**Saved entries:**
--- START ---

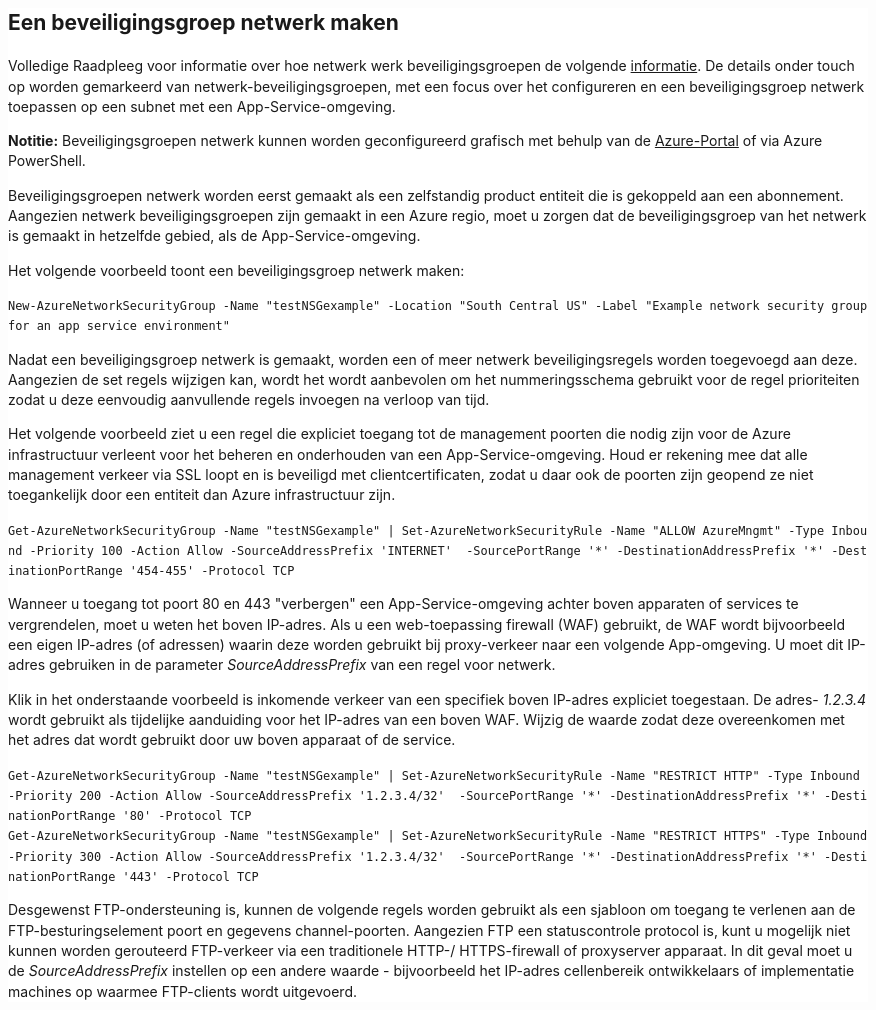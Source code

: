 ## <a name="creating-a-network-security-group"></a>Een beveiligingsgroep netwerk maken ##
Volledige Raadpleeg voor informatie over hoe netwerk werk beveiligingsgroepen de volgende [informatie][NetworkSecurityGroups].  De details onder touch op worden gemarkeerd van netwerk-beveiligingsgroepen, met een focus over het configureren en een beveiligingsgroep netwerk toepassen op een subnet met een App-Service-omgeving.

**Notitie:** Beveiligingsgroepen netwerk kunnen worden geconfigureerd grafisch met behulp van de [Azure-Portal](https://portal.azure.com) of via Azure PowerShell.

Beveiligingsgroepen netwerk worden eerst gemaakt als een zelfstandig product entiteit die is gekoppeld aan een abonnement. Aangezien netwerk beveiligingsgroepen zijn gemaakt in een Azure regio, moet u zorgen dat de beveiligingsgroep van het netwerk is gemaakt in hetzelfde gebied, als de App-Service-omgeving.

Het volgende voorbeeld toont een beveiligingsgroep netwerk maken:

    New-AzureNetworkSecurityGroup -Name "testNSGexample" -Location "South Central US" -Label "Example network security group for an app service environment"

Nadat een beveiligingsgroep netwerk is gemaakt, worden een of meer netwerk beveiligingsregels worden toegevoegd aan deze.  Aangezien de set regels wijzigen kan, wordt het wordt aanbevolen om het nummeringsschema gebruikt voor de regel prioriteiten zodat u deze eenvoudig aanvullende regels invoegen na verloop van tijd.

Het volgende voorbeeld ziet u een regel die expliciet toegang tot de management poorten die nodig zijn voor de Azure infrastructuur verleent voor het beheren en onderhouden van een App-Service-omgeving.  Houd er rekening mee dat alle management verkeer via SSL loopt en is beveiligd met clientcertificaten, zodat u daar ook de poorten zijn geopend ze niet toegankelijk door een entiteit dan Azure infrastructuur zijn.


    Get-AzureNetworkSecurityGroup -Name "testNSGexample" | Set-AzureNetworkSecurityRule -Name "ALLOW AzureMngmt" -Type Inbound -Priority 100 -Action Allow -SourceAddressPrefix 'INTERNET'  -SourcePortRange '*' -DestinationAddressPrefix '*' -DestinationPortRange '454-455' -Protocol TCP
    

Wanneer u toegang tot poort 80 en 443 "verbergen" een App-Service-omgeving achter boven apparaten of services te vergrendelen, moet u weten het boven IP-adres.  Als u een web-toepassing firewall (WAF) gebruikt, de WAF wordt bijvoorbeeld een eigen IP-adres (of adressen) waarin deze worden gebruikt bij proxy-verkeer naar een volgende App-omgeving.  U moet dit IP-adres gebruiken in de parameter *SourceAddressPrefix* van een regel voor netwerk.

Klik in het onderstaande voorbeeld is inkomende verkeer van een specifiek boven IP-adres expliciet toegestaan.  De adres- *1.2.3.4* wordt gebruikt als tijdelijke aanduiding voor het IP-adres van een boven WAF.  Wijzig de waarde zodat deze overeenkomen met het adres dat wordt gebruikt door uw boven apparaat of de service.

    Get-AzureNetworkSecurityGroup -Name "testNSGexample" | Set-AzureNetworkSecurityRule -Name "RESTRICT HTTP" -Type Inbound -Priority 200 -Action Allow -SourceAddressPrefix '1.2.3.4/32'  -SourcePortRange '*' -DestinationAddressPrefix '*' -DestinationPortRange '80' -Protocol TCP
    Get-AzureNetworkSecurityGroup -Name "testNSGexample" | Set-AzureNetworkSecurityRule -Name "RESTRICT HTTPS" -Type Inbound -Priority 300 -Action Allow -SourceAddressPrefix '1.2.3.4/32'  -SourcePortRange '*' -DestinationAddressPrefix '*' -DestinationPortRange '443' -Protocol TCP
    
Desgewenst FTP-ondersteuning is, kunnen de volgende regels worden gebruikt als een sjabloon om toegang te verlenen aan de FTP-besturingselement poort en gegevens channel-poorten.  Aangezien FTP een statuscontrole protocol is, kunt u mogelijk niet kunnen worden gerouteerd FTP-verkeer via een traditionele HTTP-/ HTTPS-firewall of proxyserver apparaat.  In dit geval moet u de *SourceAddressPrefix* instellen op een andere waarde - bijvoorbeeld het IP-adres cellenbereik ontwikkelaars of implementatie machines op waarmee FTP-clients wordt uitgevoerd. 


[virtualnetwork]: https://azure.microsoft.com/documentation/articles/virtual-networks-faq/
[HowToCreateAnAppServiceEnvironment]: http://azure.microsoft.com/documentation/articles/app-service-web-how-to-create-an-app-service-environment/
[NetworkSecurityGroups]: https://azure.microsoft.com/documentation/articles/virtual-networks-nsg/
[AzureAppService]: http://azure.microsoft.com/documentation/articles/app-service-value-prop-what-is/
[IntroToAppServiceEnvironment]:  http://azure.microsoft.com/documentation/articles/app-service-app-service-environment-intro/
[SecurelyConnecttoBackend]:  http://azure.microsoft.com/documentation/articles/app-service-app-service-environment-securely-connecting-to-backend-resources/
[NewPortal]:  https://portal.azure.com  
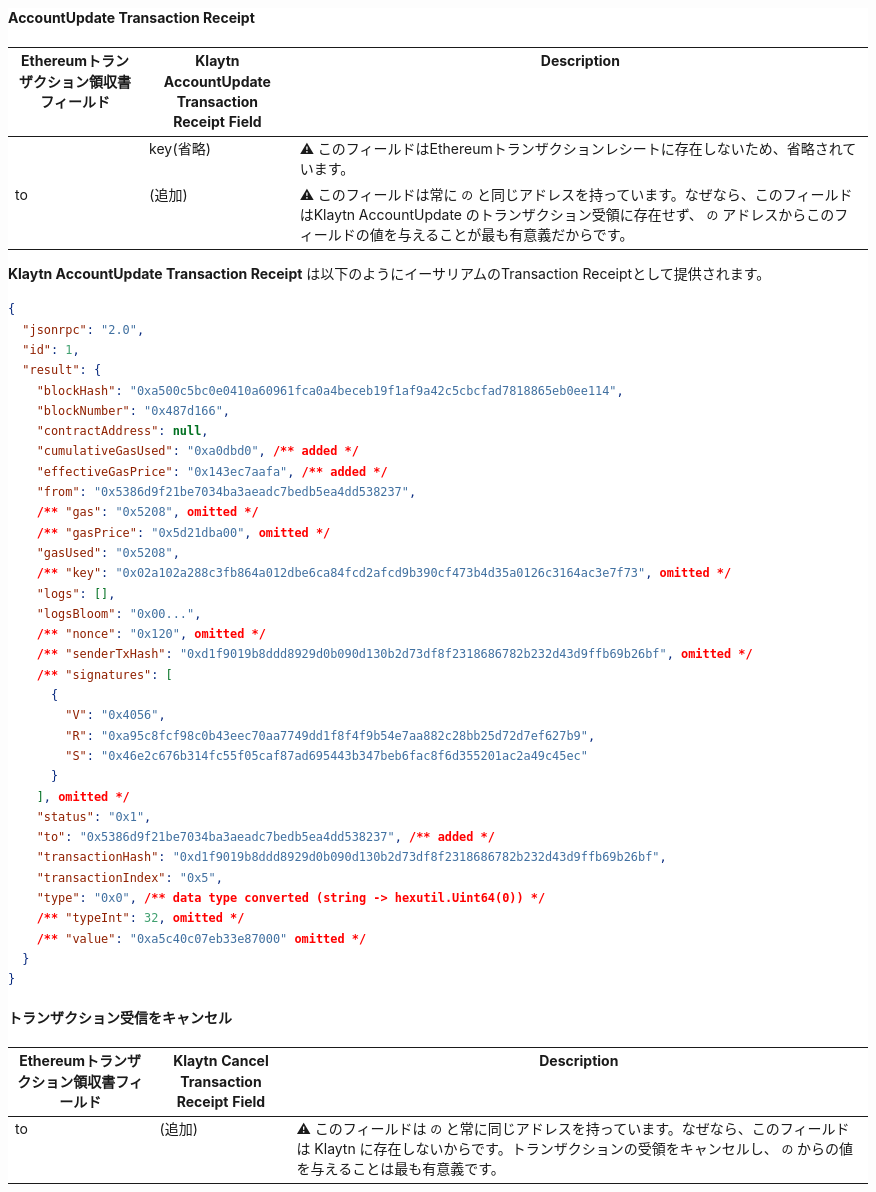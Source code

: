 #### AccountUpdate Transaction Receipt

| Ethereumトランザクション領収書フィールド | Klaytn AccountUpdate Transaction Receipt Field | Description                                                                                                                       |
| ------------------------ | ---------------------------------------------- | --------------------------------------------------------------------------------------------------------------------------------- |
|                          | key(省略)                                        | :warning: このフィールドはEthereumトランザクションレシートに存在しないため、省略されています。                                                                          |
| to                       | (追加)                                           | :warning: このフィールドは常に `の` と同じアドレスを持っています。なぜなら、このフィールドはKlaytn AccountUpdate のトランザクション受領に存在せず、 `の` アドレスからこのフィールドの値を与えることが最も有意義だからです。 |

**Klaytn AccountUpdate Transaction Receipt** は以下のようにイーサリアムのTransaction Receiptとして提供されます。
```json
{
  "jsonrpc": "2.0",
  "id": 1,
  "result": {
    "blockHash": "0xa500c5bc0e0410a60961fca0a4beceb19f1af9a42c5cbcfad7818865eb0ee114",
    "blockNumber": "0x487d166",
    "contractAddress": null,
    "cumulativeGasUsed": "0xa0dbd0", /** added */
    "effectiveGasPrice": "0x143ec7aafa", /** added */
    "from": "0x5386d9f21be7034ba3aeadc7bedb5ea4dd538237",
    /** "gas": "0x5208", omitted */
    /** "gasPrice": "0x5d21dba00", omitted */
    "gasUsed": "0x5208",
    /** "key": "0x02a102a288c3fb864a012dbe6ca84fcd2afcd9b390cf473b4d35a0126c3164ac3e7f73", omitted */
    "logs": [],
    "logsBloom": "0x00...",
    /** "nonce": "0x120", omitted */
    /** "senderTxHash": "0xd1f9019b8ddd8929d0b090d130b2d73df8f2318686782b232d43d9ffb69b26bf", omitted */
    /** "signatures": [
      {
        "V": "0x4056",
        "R": "0xa95c8fcf98c0b43eec70aa7749dd1f8f4f9b54e7aa882c28bb25d72d7ef627b9",
        "S": "0x46e2c676b314fc55f05caf87ad695443b347beb6fac8f6d355201ac2a49c45ec"
      }
    ], omitted */
    "status": "0x1",
    "to": "0x5386d9f21be7034ba3aeadc7bedb5ea4dd538237", /** added */
    "transactionHash": "0xd1f9019b8ddd8929d0b090d130b2d73df8f2318686782b232d43d9ffb69b26bf",
    "transactionIndex": "0x5",
    "type": "0x0", /** data type converted (string -> hexutil.Uint64(0)) */
    /** "typeInt": 32, omitted */
    /** "value": "0xa5c40c07eb33e87000" omitted */
  }
}
```

#### トランザクション受信をキャンセル

| Ethereumトランザクション領収書フィールド | Klaytn Cancel Transaction Receipt Field | Description                                                                                                         |
| ------------------------ | --------------------------------------- | ------------------------------------------------------------------------------------------------------------------- |
| to                       | (追加)                                    | :warning: このフィールドは `の` と常に同じアドレスを持っています。なぜなら、このフィールドは Klaytn に存在しないからです。トランザクションの受領をキャンセルし、 `の` からの値を与えることは最も有意義です。 |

--- END ---

**DESCRIPTION OF THE TASK:**
Copy out nothing but the lines from the beginning of the records through the one that contains "Volledige Raadpleeg voor". Skip the pictures.

**WRITTEN REPLY:**
Source code

: ## <a name="creating-a-network-security-group"></a>Een beveiligingsgroep netwerk maken ##
Volledige Raadpleeg voor informatie over hoe netwerk werk beveiligingsgroepen de volgende [informatie][NetworkSecurityGroups].  De details onder touch op worden gemarkeerd van netwerk-beveiligingsgroepen, met een focus over het configureren en een beveiligingsgroep netwerk toepassen op een subnet met een App-Service-omgeving.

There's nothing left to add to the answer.